Composée essentiellement d’images associées à l’univers pictural urbain, l’œuvre, Point de fuite, travesti la réalité ordinaire par l’ajout de vinyle et de pellicules sur le revêtement habituel du métro, en plus de gloser une atmosphère très froide au moyen d’un éclairage rosé. Une nouvelle vision de la vie, sans doute pas, mais très certainement une nouvelle vision du métro. « Point de fuite est un voyage onirique, un voyage dans un monde connu auquel on a fait subir de légères modifications artistiques », indique Mme Rose-Marie E. Goulet.
2 commentaires:
De mon côté, j'ai cru y voir un mauvais mariage entre deux institutions : celle de l'art et l'autre du transport semi-public. Autant que cette évasion déroutante du contenu publicitaire aie pu être rafraichissante, j'ai manqué d'en saisir le sens. Je me suis retrouvé sur le terrain de jeu d'un écarté, comme quand je visite un site Web qui m'impose une intro en Flash avec de la musique de fond. On dirait que l'expérience a manqué de se prêter au lieu, et qu'elle avait cherché à s'en opposer au lieu de travailler avec la matière qui lui était disponible.
En dehors des institutions, cette oeuvre là est à mon avis bien plus réussie.
Ça m'a pris du temps pour voir ce commentaire, mais merci ! J'adore ce flash mob, il est particulièrement révélateur de la réaction des gens face à l'art spontanée.

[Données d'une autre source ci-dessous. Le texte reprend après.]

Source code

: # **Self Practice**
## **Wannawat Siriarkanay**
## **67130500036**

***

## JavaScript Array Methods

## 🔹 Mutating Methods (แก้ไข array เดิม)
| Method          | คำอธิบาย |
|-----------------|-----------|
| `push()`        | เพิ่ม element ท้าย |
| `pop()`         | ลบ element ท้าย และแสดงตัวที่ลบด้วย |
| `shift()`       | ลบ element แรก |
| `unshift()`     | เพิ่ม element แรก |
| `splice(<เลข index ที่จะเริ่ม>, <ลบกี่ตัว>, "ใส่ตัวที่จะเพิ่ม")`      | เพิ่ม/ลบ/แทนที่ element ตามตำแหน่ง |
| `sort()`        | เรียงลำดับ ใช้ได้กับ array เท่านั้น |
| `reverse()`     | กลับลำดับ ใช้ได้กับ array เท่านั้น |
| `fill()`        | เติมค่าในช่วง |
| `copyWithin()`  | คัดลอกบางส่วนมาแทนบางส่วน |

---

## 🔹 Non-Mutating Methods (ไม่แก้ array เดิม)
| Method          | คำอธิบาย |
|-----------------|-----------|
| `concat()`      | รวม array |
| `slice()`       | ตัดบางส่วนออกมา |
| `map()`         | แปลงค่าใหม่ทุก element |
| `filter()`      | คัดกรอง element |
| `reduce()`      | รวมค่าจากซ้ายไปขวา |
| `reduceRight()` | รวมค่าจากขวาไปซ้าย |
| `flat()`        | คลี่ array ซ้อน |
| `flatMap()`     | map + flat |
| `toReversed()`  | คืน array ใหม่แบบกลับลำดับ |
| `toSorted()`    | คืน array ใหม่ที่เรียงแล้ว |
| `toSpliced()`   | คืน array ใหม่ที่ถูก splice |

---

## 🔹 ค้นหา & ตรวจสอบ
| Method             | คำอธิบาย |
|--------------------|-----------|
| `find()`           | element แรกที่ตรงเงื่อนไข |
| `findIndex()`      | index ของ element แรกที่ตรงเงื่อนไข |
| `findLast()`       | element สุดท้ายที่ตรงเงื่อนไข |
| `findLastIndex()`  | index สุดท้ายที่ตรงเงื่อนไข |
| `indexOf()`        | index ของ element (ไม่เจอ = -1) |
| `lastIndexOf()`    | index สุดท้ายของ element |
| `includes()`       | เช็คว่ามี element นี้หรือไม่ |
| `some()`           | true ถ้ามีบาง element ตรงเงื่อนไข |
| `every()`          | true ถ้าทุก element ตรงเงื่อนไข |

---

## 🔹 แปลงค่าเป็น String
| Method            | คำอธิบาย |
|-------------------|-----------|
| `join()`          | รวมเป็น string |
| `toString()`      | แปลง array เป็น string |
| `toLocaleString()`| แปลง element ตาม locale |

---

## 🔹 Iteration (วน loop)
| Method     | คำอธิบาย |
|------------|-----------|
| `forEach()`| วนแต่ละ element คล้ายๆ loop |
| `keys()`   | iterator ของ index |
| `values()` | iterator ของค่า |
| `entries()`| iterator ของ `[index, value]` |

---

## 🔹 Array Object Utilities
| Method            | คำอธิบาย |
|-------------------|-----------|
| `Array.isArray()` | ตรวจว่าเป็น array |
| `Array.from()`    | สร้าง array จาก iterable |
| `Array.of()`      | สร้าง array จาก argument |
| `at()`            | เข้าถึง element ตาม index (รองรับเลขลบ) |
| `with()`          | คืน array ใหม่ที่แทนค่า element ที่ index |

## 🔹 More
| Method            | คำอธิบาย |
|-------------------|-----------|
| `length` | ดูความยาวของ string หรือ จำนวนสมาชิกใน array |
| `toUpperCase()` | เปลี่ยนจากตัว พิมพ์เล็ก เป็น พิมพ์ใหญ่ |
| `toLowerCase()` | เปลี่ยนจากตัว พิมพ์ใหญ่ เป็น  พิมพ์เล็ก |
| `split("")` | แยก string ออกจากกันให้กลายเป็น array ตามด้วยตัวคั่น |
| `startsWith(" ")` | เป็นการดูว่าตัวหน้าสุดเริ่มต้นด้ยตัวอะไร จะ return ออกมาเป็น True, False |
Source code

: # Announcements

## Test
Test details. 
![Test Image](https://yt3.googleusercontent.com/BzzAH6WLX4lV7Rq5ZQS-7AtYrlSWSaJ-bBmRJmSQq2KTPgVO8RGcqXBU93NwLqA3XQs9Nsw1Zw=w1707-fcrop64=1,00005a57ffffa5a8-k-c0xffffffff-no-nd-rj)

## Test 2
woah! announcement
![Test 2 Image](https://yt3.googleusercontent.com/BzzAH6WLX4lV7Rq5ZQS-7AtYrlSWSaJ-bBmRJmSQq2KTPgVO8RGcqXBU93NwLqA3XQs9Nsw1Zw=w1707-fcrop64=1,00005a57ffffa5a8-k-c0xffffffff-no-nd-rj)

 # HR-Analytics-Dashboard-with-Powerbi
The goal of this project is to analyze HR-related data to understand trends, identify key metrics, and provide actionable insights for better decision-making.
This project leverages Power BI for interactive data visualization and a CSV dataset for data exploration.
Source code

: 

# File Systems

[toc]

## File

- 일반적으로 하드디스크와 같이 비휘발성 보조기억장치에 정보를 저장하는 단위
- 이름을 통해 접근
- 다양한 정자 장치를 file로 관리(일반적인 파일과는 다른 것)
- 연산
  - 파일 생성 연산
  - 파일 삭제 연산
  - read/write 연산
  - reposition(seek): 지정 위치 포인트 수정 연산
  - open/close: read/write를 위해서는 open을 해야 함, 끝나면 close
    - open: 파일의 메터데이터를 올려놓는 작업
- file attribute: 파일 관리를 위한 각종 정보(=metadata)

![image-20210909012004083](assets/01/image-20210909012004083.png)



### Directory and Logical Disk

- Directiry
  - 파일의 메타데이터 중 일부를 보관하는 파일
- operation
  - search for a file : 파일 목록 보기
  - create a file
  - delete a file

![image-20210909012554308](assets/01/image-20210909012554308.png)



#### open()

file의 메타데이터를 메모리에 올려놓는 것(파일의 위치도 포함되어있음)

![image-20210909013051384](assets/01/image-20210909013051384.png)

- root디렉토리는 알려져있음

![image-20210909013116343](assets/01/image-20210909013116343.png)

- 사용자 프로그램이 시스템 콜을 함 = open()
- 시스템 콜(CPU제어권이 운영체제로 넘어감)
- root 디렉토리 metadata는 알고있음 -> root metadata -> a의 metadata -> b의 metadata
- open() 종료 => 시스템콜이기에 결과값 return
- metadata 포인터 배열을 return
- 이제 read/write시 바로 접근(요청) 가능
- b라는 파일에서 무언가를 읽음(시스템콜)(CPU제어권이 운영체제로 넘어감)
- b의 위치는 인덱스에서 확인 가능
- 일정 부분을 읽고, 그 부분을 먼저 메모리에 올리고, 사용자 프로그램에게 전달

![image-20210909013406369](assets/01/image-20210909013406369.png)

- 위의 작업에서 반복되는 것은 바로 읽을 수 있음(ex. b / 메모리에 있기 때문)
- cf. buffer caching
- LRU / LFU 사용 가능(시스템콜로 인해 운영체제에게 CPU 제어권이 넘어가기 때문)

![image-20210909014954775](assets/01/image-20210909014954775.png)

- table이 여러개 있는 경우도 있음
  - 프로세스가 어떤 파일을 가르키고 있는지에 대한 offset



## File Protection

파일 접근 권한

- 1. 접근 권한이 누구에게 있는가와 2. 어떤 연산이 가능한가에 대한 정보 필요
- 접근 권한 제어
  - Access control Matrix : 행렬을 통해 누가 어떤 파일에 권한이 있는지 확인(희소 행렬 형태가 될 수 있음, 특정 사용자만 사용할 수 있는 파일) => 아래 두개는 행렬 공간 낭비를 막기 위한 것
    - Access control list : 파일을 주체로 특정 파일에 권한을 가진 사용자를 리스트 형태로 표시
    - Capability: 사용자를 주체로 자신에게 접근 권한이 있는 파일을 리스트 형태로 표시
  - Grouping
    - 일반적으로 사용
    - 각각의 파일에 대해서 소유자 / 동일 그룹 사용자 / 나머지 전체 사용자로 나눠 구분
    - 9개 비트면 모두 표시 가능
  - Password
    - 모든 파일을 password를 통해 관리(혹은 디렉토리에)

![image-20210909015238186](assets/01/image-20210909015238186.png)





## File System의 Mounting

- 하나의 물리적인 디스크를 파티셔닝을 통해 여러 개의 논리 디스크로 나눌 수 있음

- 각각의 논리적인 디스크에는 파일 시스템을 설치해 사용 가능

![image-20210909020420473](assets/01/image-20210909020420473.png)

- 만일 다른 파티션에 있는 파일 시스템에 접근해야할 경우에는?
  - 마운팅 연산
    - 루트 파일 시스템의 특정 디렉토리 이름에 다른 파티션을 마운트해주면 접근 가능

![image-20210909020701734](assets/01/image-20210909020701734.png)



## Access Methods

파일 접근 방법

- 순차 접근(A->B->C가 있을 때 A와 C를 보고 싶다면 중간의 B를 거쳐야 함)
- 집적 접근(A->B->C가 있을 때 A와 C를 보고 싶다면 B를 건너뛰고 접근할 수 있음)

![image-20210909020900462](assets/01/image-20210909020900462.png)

Quant à savoir si L'art prend le métro s'était plié ou non à l'espace disponible, je suis plutôt d'avis que l'oeuvre n'avait pas à le faire: elle cherchait à bouleverser les repères et de ce fait, c'était très réussi. Là où vous avez tout juste, c'est quand vous dite que vous avez "manqué" d'en saisir le sens: ce dernier, lui, n'était pas clair comme du cristal.